[Dataset records]
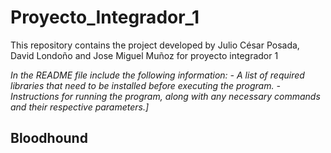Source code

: # Proyecto_Integrador_1
This repository contains the project developed by Julio César Posada, David Londoño and Jose Miguel Muñoz for proyecto integrador 1

_In the README file include the following information:_
_- A list of required libraries that need to be installed before executing the program._
_- Instructions for running the program, along with any necessary commands and their respective parameters.]_

## Bloodhound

Task details
Would you copy out every line in the records that includes the string "program"?

Answer below
_- A list of required libraries that need to be installed before executing the program._
_- Instructions for running the program, along with any necessary commands and their respective parameters.]_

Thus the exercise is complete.